> [Task instructions]: Restate, word for word, the lines from the opening line of the data through the line containing "As shown in", both included, and nothing else.

> [Supplied records]:
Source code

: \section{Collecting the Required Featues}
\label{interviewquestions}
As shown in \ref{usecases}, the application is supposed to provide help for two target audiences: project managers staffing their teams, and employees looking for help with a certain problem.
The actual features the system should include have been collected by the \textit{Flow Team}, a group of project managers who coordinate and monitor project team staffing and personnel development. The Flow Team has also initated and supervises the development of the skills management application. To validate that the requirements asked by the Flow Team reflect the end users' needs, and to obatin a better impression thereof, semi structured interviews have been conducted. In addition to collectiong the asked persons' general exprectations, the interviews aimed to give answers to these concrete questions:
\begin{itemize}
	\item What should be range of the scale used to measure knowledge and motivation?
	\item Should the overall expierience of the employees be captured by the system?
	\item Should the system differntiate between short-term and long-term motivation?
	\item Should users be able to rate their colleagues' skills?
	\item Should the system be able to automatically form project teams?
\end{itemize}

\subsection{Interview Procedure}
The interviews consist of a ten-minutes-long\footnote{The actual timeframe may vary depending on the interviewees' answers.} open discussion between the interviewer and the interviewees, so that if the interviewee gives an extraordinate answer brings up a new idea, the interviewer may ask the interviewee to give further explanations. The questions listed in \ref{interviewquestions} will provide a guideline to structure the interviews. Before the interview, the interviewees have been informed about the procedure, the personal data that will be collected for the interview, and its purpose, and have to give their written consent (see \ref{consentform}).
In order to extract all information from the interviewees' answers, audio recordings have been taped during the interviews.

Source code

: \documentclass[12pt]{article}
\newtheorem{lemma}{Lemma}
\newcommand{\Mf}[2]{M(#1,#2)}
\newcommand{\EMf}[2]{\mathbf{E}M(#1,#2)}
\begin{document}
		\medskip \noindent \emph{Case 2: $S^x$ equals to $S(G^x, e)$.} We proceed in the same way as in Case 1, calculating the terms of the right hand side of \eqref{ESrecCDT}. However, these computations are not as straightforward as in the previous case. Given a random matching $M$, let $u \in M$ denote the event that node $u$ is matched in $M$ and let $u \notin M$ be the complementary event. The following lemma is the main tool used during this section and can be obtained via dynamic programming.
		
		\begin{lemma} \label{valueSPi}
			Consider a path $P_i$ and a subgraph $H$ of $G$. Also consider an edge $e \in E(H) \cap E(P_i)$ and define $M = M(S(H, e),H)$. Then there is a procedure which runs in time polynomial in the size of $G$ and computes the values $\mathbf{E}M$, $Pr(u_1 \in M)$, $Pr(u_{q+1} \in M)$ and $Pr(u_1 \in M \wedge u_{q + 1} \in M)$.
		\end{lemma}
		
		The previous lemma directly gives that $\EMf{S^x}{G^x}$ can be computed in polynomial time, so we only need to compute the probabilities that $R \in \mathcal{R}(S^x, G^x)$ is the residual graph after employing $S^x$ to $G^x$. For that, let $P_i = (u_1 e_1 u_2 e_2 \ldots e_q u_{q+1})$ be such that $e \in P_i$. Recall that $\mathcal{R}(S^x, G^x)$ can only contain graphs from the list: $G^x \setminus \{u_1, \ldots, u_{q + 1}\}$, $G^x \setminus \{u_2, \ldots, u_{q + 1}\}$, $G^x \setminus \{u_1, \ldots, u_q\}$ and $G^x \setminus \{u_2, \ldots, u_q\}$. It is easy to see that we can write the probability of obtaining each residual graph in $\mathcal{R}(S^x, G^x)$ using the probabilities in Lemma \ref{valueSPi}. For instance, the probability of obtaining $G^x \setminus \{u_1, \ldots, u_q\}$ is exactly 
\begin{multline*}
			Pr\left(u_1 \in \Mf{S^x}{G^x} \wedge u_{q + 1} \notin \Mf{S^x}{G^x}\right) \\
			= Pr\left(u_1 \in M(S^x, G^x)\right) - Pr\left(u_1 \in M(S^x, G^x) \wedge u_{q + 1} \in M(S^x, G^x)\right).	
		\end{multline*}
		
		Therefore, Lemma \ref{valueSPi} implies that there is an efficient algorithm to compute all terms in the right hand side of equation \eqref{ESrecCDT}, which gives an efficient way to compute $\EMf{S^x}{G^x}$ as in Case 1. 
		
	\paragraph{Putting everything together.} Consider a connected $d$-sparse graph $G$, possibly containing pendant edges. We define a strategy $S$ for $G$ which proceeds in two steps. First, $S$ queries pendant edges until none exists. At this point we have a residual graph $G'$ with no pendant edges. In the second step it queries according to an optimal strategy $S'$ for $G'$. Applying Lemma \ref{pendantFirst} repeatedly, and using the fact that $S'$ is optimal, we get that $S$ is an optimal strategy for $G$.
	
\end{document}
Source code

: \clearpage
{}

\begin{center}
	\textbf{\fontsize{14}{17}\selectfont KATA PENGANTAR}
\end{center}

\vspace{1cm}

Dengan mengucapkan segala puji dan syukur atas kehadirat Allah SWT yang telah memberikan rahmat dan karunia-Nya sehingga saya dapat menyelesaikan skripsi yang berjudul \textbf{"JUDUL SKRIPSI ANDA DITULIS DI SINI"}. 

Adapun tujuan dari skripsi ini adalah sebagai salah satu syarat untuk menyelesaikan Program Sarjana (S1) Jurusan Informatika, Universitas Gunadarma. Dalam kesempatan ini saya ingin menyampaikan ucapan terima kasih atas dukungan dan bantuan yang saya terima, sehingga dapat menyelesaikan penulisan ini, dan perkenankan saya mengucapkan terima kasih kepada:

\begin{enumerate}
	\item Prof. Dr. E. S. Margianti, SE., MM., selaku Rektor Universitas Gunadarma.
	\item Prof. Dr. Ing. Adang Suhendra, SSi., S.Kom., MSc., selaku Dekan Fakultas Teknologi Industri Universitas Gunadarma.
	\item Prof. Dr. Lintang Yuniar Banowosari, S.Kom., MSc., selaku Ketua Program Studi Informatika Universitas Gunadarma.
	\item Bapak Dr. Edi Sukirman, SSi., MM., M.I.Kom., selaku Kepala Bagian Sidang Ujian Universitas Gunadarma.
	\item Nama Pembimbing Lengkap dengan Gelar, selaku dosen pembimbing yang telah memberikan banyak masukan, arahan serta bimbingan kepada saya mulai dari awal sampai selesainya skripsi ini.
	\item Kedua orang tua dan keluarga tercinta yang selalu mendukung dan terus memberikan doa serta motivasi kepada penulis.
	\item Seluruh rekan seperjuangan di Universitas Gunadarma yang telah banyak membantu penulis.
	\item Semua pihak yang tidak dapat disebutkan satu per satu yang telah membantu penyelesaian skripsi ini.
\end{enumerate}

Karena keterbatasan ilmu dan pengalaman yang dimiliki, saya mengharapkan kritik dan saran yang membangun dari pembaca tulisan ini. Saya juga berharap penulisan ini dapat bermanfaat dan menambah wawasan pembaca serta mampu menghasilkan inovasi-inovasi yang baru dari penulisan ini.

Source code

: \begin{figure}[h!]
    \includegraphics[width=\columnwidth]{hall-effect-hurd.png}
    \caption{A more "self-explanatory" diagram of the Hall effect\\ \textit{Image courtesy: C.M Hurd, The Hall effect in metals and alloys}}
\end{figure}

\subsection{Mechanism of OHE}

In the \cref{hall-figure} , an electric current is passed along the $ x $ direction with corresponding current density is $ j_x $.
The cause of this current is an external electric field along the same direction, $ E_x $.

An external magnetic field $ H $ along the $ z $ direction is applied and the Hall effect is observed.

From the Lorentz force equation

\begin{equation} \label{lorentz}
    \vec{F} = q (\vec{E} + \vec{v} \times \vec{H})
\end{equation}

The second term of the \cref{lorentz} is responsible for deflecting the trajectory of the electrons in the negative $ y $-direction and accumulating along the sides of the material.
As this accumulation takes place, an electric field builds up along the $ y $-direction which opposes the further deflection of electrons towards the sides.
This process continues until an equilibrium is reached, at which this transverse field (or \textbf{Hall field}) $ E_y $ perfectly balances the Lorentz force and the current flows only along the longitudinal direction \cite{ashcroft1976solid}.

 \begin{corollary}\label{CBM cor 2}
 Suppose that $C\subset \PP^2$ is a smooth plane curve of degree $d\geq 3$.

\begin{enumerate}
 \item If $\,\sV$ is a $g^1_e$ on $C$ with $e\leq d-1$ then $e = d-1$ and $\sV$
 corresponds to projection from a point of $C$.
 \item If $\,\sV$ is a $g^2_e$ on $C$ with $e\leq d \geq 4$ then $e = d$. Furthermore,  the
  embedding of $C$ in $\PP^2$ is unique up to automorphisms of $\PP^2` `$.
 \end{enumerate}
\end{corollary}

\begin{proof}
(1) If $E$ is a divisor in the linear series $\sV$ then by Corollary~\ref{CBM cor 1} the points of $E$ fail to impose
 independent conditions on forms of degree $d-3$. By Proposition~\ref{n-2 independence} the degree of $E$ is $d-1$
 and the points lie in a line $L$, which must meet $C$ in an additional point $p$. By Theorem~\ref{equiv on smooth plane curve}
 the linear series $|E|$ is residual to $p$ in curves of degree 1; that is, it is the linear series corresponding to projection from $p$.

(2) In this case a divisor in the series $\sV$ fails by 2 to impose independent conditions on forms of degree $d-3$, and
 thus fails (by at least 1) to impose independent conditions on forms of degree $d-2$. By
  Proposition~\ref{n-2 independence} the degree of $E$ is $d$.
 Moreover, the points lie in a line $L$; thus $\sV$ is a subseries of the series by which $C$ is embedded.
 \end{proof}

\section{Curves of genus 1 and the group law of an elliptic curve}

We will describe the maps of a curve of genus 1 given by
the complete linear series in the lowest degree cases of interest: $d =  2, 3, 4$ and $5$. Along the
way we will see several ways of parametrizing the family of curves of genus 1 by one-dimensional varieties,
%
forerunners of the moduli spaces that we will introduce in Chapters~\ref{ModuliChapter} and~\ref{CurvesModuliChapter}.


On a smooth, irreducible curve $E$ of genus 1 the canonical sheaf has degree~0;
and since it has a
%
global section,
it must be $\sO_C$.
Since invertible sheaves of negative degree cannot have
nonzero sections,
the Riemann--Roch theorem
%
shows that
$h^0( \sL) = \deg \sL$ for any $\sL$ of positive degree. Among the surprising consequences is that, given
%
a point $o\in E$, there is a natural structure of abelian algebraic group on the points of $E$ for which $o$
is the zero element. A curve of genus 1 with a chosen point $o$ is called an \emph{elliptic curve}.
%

> [Answer section]:
Source code

: \section{Collecting the Required Featues}
\label{interviewquestions}
As shown in \ref{usecases}, the application is supposed to provide help for two target audiences: project managers staffing their teams, and employees looking for help with a certain problem.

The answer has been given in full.